Ongoing shortages of paper and cardboard (for covers) have continued to haunt the manga industry in 2022 with print volumes delayed and inevitable price rises. But sales figures have never been better! And legal websites where you can read the latest titles digitally for a reasonable price are flourishing.
This year in manga got a lot of attention in 2022 from the AUKN team, ‘cos there were not only a lot of new releases, continuing good releases from last year, but tons of lovely new omnibus editions of classic series too. The series I’ve been most excited to continue reading this year is A Sign of Affection by suu Morishita. I reviewed the first three volumes for the site but kept going in my own time and I love the series so far and am devastated that the next book won’t be out until much later next year. As for new series, My Happy Marriage is not only a beautifully book visually but also a really simple yet elegant story of love growing in the unlikeliest of circumstances. So these two are my picks of the year.
Once again, this year was a year of saying goodbye to some fond favourites and having some new series to fill the gaps left behind. Of these, I was most sad to see Sweat and Soap come to an end, a mature romance manga that approached its storylines with a great deal of respect. However, the author has started two new series (currently unlicensed in English) that follow similar themes, so I’m hoping we’ll see those picked up sooner than later. Speaking of endings, Kodansha brought Tesla Note to its conclusion in digital form and I’m equally quite sad to see that one end after its mangaka Kouta Sannomiya showcased a talent for drawing action scenes. More, please!
If you’re a fan of Shuzo Oshimi’s work then this has been an excellent year with a dive into his past works seeing the release of Avant-Garde Yumeko, Devil Ecstasy and the most recent ongoing series Welcome Back, Alice. Even if Oshimi’s manga isn’t your thing, this year has had a great variety of new debuts from new and veteran mangaka alike. Sweetness and Lightning creator Gido Amagakure is back with romcom A Galaxy Next Door, while Aoharu x Machinegun mangaka Naoe returned with the shonen series Tokyo Aliens. But my favourite of everything this year is one of the recent One Peace Books releases, Usotoki Rhetoric. It’s so rare that we get older shojo manga here in the West, particularly those that might be a little lighter on romance, so I’m pleased someone is taking a chance on this overlooked genre – and that they picked such a stellar title to represent it!

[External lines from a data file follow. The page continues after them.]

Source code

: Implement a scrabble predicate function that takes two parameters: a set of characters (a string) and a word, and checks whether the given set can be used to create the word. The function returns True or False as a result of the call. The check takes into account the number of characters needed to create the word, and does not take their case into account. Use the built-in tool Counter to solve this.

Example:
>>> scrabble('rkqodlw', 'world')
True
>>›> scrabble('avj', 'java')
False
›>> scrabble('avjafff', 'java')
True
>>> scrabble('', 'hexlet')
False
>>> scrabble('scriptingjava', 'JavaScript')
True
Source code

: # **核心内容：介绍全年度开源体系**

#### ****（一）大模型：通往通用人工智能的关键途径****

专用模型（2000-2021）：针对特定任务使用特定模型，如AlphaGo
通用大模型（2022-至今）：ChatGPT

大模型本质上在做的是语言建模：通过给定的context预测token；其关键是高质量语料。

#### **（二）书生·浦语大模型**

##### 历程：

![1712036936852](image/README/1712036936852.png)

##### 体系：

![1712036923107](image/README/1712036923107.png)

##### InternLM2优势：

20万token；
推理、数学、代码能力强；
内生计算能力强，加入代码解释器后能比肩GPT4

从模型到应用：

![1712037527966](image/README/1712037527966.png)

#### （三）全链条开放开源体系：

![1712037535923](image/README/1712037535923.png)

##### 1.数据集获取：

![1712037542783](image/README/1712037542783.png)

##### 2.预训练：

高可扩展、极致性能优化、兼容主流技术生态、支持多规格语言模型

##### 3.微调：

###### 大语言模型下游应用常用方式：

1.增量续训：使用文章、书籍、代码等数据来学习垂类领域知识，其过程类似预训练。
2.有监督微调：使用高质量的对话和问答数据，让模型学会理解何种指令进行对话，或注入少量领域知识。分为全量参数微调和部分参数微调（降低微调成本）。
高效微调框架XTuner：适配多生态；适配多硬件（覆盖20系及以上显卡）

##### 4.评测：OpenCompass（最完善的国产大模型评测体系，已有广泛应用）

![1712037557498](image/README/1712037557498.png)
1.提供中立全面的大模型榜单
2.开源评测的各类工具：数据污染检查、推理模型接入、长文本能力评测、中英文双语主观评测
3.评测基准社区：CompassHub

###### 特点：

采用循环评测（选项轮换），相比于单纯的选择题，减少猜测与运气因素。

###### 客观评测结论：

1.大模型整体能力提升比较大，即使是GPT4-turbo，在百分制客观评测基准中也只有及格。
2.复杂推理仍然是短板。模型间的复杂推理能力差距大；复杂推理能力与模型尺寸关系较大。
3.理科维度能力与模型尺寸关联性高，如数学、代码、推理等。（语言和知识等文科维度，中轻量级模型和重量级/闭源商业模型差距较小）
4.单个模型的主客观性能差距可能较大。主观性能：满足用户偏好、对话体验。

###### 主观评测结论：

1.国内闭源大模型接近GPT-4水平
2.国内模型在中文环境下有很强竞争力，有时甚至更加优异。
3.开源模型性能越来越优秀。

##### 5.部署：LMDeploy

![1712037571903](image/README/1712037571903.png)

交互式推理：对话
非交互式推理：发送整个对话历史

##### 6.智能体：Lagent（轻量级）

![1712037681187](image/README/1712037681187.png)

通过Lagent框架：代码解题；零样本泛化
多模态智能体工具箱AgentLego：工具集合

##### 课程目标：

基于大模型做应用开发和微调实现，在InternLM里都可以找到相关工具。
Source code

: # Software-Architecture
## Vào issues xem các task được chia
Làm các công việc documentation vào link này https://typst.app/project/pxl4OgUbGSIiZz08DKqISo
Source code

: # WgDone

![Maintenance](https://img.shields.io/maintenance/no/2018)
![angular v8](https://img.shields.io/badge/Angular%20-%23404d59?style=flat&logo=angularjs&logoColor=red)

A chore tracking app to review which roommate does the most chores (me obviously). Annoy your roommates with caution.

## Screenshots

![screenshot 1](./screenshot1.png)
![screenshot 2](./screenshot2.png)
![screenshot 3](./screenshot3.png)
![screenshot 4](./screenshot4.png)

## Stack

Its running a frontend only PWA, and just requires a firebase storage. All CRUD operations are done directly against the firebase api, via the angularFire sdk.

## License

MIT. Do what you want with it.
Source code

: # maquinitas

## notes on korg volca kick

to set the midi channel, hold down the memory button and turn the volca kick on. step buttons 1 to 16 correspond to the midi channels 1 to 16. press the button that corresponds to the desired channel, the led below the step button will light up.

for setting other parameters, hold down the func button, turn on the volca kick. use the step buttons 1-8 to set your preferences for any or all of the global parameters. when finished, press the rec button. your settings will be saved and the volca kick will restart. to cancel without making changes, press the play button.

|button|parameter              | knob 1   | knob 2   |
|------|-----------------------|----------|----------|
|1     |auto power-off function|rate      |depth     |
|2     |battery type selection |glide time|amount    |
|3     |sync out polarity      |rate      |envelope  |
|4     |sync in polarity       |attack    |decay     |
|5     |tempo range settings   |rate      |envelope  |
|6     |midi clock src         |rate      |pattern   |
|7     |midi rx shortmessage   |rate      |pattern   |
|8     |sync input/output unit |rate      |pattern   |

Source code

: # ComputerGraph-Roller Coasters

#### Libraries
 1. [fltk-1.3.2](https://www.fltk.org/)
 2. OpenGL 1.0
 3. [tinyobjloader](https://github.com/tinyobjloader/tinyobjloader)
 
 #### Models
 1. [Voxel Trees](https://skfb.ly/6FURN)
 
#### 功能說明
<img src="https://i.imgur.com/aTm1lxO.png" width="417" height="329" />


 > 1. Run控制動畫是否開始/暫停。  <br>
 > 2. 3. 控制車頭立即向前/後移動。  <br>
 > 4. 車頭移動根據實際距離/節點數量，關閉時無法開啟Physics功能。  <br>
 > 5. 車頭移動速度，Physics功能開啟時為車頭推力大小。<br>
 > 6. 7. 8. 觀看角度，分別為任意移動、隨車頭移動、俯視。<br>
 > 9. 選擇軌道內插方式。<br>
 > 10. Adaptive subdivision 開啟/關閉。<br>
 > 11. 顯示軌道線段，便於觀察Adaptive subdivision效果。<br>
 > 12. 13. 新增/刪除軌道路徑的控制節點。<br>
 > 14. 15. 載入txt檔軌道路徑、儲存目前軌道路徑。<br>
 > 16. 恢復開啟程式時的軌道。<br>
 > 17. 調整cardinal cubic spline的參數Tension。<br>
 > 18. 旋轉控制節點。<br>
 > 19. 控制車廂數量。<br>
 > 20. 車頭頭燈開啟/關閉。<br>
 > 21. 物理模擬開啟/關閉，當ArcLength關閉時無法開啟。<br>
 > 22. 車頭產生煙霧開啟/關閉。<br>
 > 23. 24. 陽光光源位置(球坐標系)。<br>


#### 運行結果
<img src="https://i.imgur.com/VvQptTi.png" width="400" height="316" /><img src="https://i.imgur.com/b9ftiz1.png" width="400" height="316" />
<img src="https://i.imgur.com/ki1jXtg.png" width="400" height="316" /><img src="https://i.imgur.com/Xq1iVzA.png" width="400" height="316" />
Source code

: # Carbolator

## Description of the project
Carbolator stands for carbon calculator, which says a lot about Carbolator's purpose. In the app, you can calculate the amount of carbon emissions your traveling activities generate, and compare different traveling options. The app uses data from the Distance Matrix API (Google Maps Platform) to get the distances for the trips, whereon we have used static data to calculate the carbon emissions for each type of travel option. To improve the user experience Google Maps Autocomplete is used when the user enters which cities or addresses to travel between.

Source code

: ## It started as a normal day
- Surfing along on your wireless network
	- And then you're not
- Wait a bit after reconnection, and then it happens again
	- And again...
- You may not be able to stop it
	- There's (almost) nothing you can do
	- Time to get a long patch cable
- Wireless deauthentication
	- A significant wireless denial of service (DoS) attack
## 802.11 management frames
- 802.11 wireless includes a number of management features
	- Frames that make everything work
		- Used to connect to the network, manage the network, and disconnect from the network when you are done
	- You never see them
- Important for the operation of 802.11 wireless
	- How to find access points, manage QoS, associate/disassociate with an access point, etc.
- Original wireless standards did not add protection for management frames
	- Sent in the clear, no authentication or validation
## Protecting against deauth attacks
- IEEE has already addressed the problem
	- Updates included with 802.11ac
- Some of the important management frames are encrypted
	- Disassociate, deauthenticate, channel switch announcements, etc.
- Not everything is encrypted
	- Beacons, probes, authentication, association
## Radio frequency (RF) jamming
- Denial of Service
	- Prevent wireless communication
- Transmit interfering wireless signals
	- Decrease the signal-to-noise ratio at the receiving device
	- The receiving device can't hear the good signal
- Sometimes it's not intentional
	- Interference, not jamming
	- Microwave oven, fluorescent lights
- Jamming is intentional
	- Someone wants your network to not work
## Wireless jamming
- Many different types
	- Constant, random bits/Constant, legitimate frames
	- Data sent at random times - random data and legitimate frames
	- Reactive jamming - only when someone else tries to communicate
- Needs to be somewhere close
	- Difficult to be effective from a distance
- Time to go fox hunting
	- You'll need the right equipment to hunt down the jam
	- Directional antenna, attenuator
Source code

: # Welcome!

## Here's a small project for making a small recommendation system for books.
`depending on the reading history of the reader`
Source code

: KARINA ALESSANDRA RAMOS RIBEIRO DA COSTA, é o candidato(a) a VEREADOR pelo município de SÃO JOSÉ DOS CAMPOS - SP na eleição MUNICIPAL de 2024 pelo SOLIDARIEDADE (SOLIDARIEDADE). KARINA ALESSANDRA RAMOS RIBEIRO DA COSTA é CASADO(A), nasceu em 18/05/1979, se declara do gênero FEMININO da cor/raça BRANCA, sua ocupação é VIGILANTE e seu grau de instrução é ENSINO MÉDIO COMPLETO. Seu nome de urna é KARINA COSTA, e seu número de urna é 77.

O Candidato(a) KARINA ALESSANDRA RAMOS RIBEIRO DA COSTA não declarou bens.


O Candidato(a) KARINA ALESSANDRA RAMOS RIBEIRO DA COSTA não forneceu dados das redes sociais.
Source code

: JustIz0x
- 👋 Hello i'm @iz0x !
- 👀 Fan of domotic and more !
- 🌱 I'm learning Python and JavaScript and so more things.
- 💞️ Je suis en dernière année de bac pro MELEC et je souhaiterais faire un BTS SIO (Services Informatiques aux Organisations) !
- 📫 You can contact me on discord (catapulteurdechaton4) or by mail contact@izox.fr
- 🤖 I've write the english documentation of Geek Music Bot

My most hoped-for license wish was granted in 2022: Kowloon Generic Romance by Jun Mayuzuki has just reached Volume 2 in Yen Press’s good-looking, well translated edition (thanks to Amanda Haley) and it just has to be my pick of the year. This atmospheric evocation of the bustling, crowded life of Kowloon Walled City swiftly draws the reader in, concentrating on the staff of a little real estate office, notably young Kujirai and her co-worker, brash and cheerful Kudou. Something’s definitely ‘off’ in the way he behaves around her sometimes and poor Kujirai doesn’t know why. And then there’s the constant presence of the futuristic project of Generic Terra, floating high in the sky above the city. Genuinely funny at times, unexpectedly moving yet tantalizingly mysterious at others, there are some reveal scenes here that will take your breath away. Read it!
Runners-up for me in a very strong year of new releases would have to be murder mystery Lost Lad London by Shima Shinya with its very different and contemporary graphic style and the moving and thought-provoking The Gay Who Turned Kaiju by Kazuki Minamoto (both Yen Press too).
Ongoing series that are going from strength to strength are Tsubasa Yamaguchi’s Blue Period, following a group of aspiring student artists, and Kamome Shinohama’s Witch Hat Atelier a fantasy that looks as gorgeous as an Edwardian children’s fairy tale but is revealing some very dark undertones as the plot thickens! (Kodansha)
I’ve spent a lot more time looking at manga this year, where I’ve been reviewing titles such as the fantastic alternate take on Beauty and the Beast in Kaori Yuki’s Beauty and the Beast of Paradise Lost. Taking some of the concepts from the original fairy tale, it manages to spin its own fascinating mystery around the titular cursed prince, with two Belles mixed into a precarious love polygon where the scorned Madame La Médium is knee-deep in the aristocracy in order to claim revenge. With one volume left, I am eagerly waiting to see how it all ends but, as with several other titles, it seems to be delayed in its publication. Either way, look out for me tackling this one hopefully sometime early next year!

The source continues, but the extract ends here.